GSA Annual Meeting in Indianapolis, Indiana, USA - 2018

Paper No. 200-14
Presentation Time: 5:05 PM


SACK, Dorothy, Department of Geography, Ohio University, Athens, OH 45701

Donald R. Currey (1934-2004) was an accomplished Quaternary geologist and physical geographer who is best known for his significant contributions to the scientific study of late Pleistocene Lake Bonneville and its successor, Holocene Great Salt Lake, Utah. The enormity and influence of Currey’s Lake Bonneville research is second only to that of G.K. Gilbert. Currey’s work was well supported by research grants, and, like Gilbert’s investigations, was based on fieldwork that was both intensive and extensive.
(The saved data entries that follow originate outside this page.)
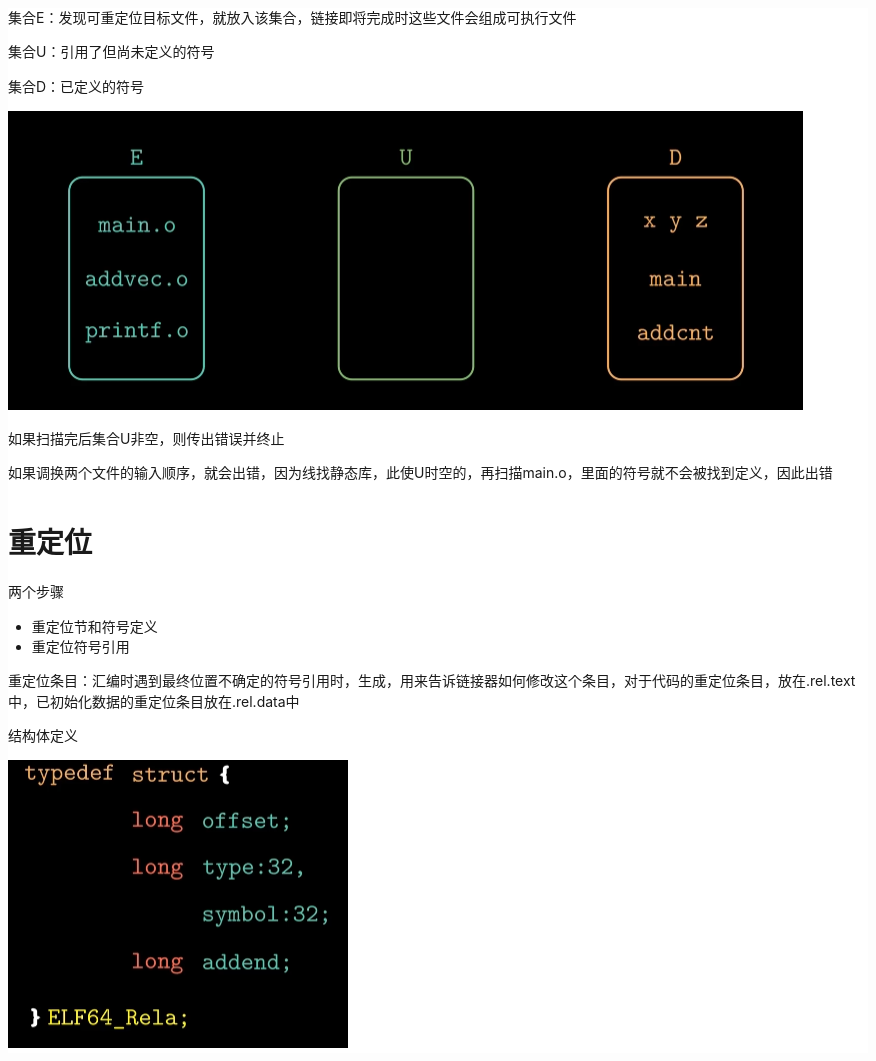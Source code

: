 集合E：发现可重定位目标文件，就放入该集合，链接即将完成时这些文件会组成可执行文件

集合U：引用了但尚未定义的符号

集合D：已定义的符号

![image-20220516151708520](第七章.assets/image-20220516151708520.png)

如果扫描完后集合U非空，则传出错误并终止

如果调换两个文件的输入顺序，就会出错，因为线找静态库，此使U时空的，再扫描main.o，里面的符号就不会被找到定义，因此出错

# 重定位

两个步骤

- 重定位节和符号定义
- 重定位符号引用

重定位条目：汇编时遇到最终位置不确定的符号引用时，生成，用来告诉链接器如何修改这个条目，对于代码的重定位条目，放在.rel.text中，已初始化数据的重定位条目放在.rel.data中

结构体定义

![image-20220516152633027](第七章.assets/image-20220516152633027.png)
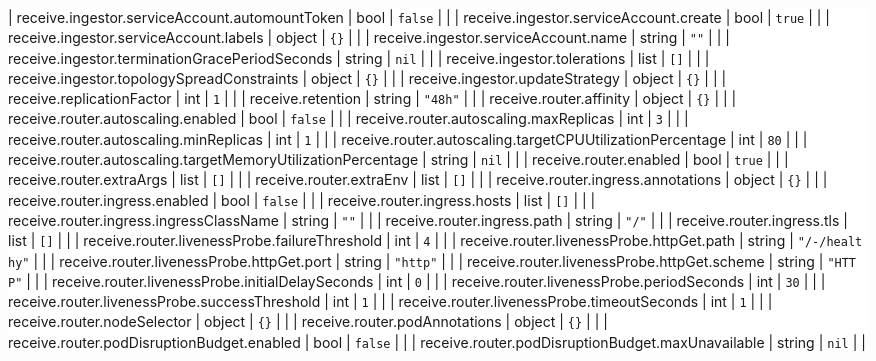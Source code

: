 | receive.ingestor.serviceAccount.automountToken | bool | `false` |  |
| receive.ingestor.serviceAccount.create | bool | `true` |  |
| receive.ingestor.serviceAccount.labels | object | `{}` |  |
| receive.ingestor.serviceAccount.name | string | `""` |  |
| receive.ingestor.terminationGracePeriodSeconds | string | `nil` |  |
| receive.ingestor.tolerations | list | `[]` |  |
| receive.ingestor.topologySpreadConstraints | object | `{}` |  |
| receive.ingestor.updateStrategy | object | `{}` |  |
| receive.replicationFactor | int | `1` |  |
| receive.retention | string | `"48h"` |  |
| receive.router.affinity | object | `{}` |  |
| receive.router.autoscaling.enabled | bool | `false` |  |
| receive.router.autoscaling.maxReplicas | int | `3` |  |
| receive.router.autoscaling.minReplicas | int | `1` |  |
| receive.router.autoscaling.targetCPUUtilizationPercentage | int | `80` |  |
| receive.router.autoscaling.targetMemoryUtilizationPercentage | string | `nil` |  |
| receive.router.enabled | bool | `true` |  |
| receive.router.extraArgs | list | `[]` |  |
| receive.router.extraEnv | list | `[]` |  |
| receive.router.ingress.annotations | object | `{}` |  |
| receive.router.ingress.enabled | bool | `false` |  |
| receive.router.ingress.hosts | list | `[]` |  |
| receive.router.ingress.ingressClassName | string | `""` |  |
| receive.router.ingress.path | string | `"/"` |  |
| receive.router.ingress.tls | list | `[]` |  |
| receive.router.livenessProbe.failureThreshold | int | `4` |  |
| receive.router.livenessProbe.httpGet.path | string | `"/-/healthy"` |  |
| receive.router.livenessProbe.httpGet.port | string | `"http"` |  |
| receive.router.livenessProbe.httpGet.scheme | string | `"HTTP"` |  |
| receive.router.livenessProbe.initialDelaySeconds | int | `0` |  |
| receive.router.livenessProbe.periodSeconds | int | `30` |  |
| receive.router.livenessProbe.successThreshold | int | `1` |  |
| receive.router.livenessProbe.timeoutSeconds | int | `1` |  |
| receive.router.nodeSelector | object | `{}` |  |
| receive.router.podAnnotations | object | `{}` |  |
| receive.router.podDisruptionBudget.enabled | bool | `false` |  |
| receive.router.podDisruptionBudget.maxUnavailable | string | `nil` |  |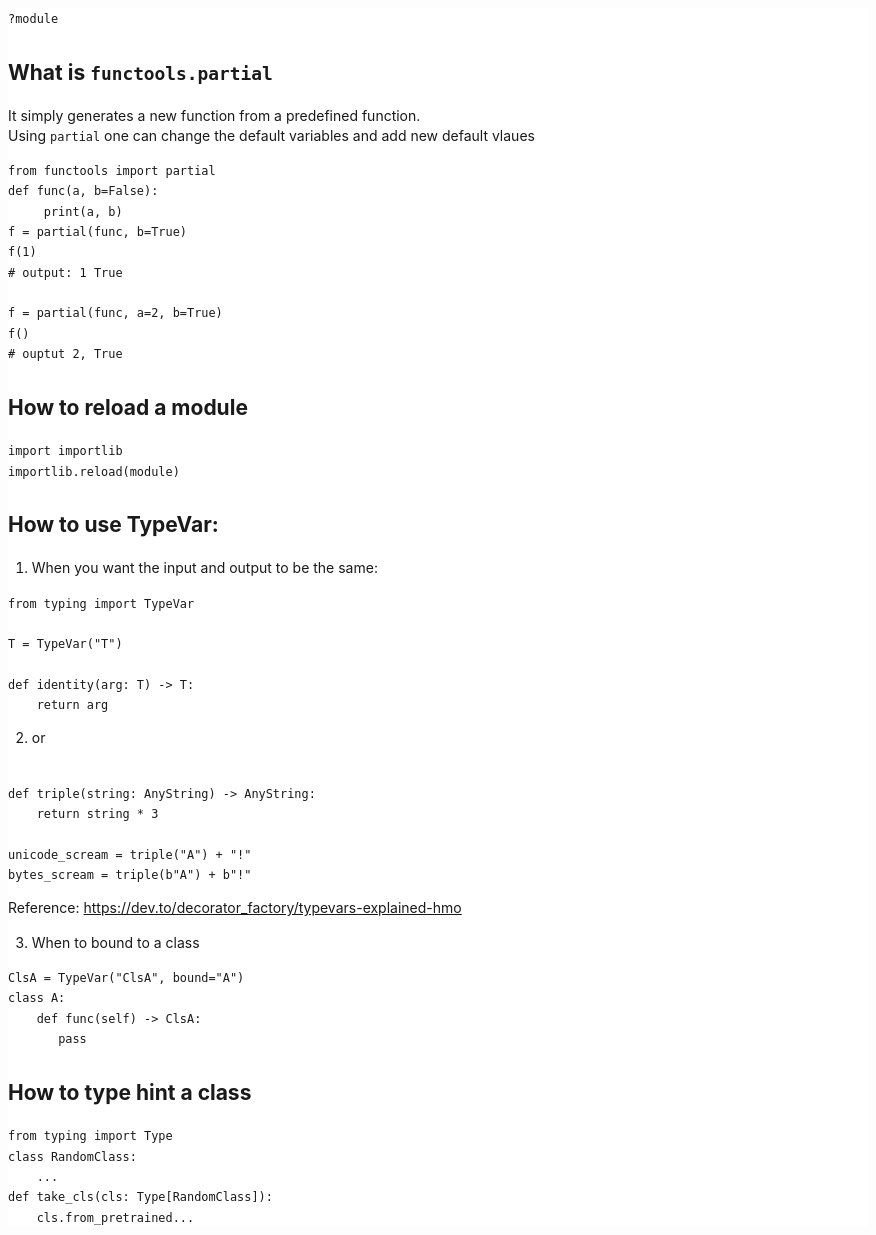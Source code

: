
 ```
?module
```

## What is `functools.partial`
It simply generates a new function from a predefined function.</br>
Using `partial` one can change the default variables and add new default vlaues
```
from functools import partial
def func(a, b=False):
     print(a, b)
f = partial(func, b=True)
f(1)
# output: 1 True

f = partial(func, a=2, b=True)
f()
# ouptut 2, True
```
 
## How to reload a module
```
import importlib
importlib.reload(module)
```


## How to use TypeVar:
1) When you want the input and output to be the same:
```
from typing import TypeVar

T = TypeVar("T")

def identity(arg: T) -> T:
    return arg
```
2) or
```AnyString = TypeVar("AnyString", str, bytes)

def triple(string: AnyString) -> AnyString:
    return string * 3

unicode_scream = triple("A") + "!"
bytes_scream = triple(b"A") + b"!"
```
Reference: https://dev.to/decorator_factory/typevars-explained-hmo

3) When to bound to a class
```
ClsA = TypeVar("ClsA", bound="A")
class A:
    def func(self) -> ClsA:
       pass
```
## How to type hint a class
```
from typing import Type
class RandomClass:
    ...
def take_cls(cls: Type[RandomClass]):
    cls.from_pretrained...
```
Currey, however, suffered severe personal abuse throughout his career as a result of popularized misinformation about him that spread widely through the academic and environmental communities. Currey used dendrochronology in his dissertation research of Quaternary glacial limits in the western U.S., and was wrongly accused of having chopped down Prometheus, an ancient bristlecone pine in eastern Nevada, to obtain data. Prometheus was subsequently determined to be the oldest known individual at the time, and the story of its demise, which began with a field accident, was popularly branded as the purposeful act of a callous and cavalier data-hungry scientist, Currey. Like the tree’s namesake, who in the ancient Greek tragedy was riveted to a crag for eternity, Currey’s name remained tied to the Prometheus bristlecone pine incident for the rest of his life, and beyond, generating continued vilification. The Prometheus experience may have contributed to Currey’s subsequent shift from glacial geology to paleolake studies, and to his tendency to avoid large conferences. Nevertheless, he persevered, and through the strength of his intellect, mentoring, and scientific accomplishments, he earned great respect from those who worked and studied directly with him as well as from those who study his publications.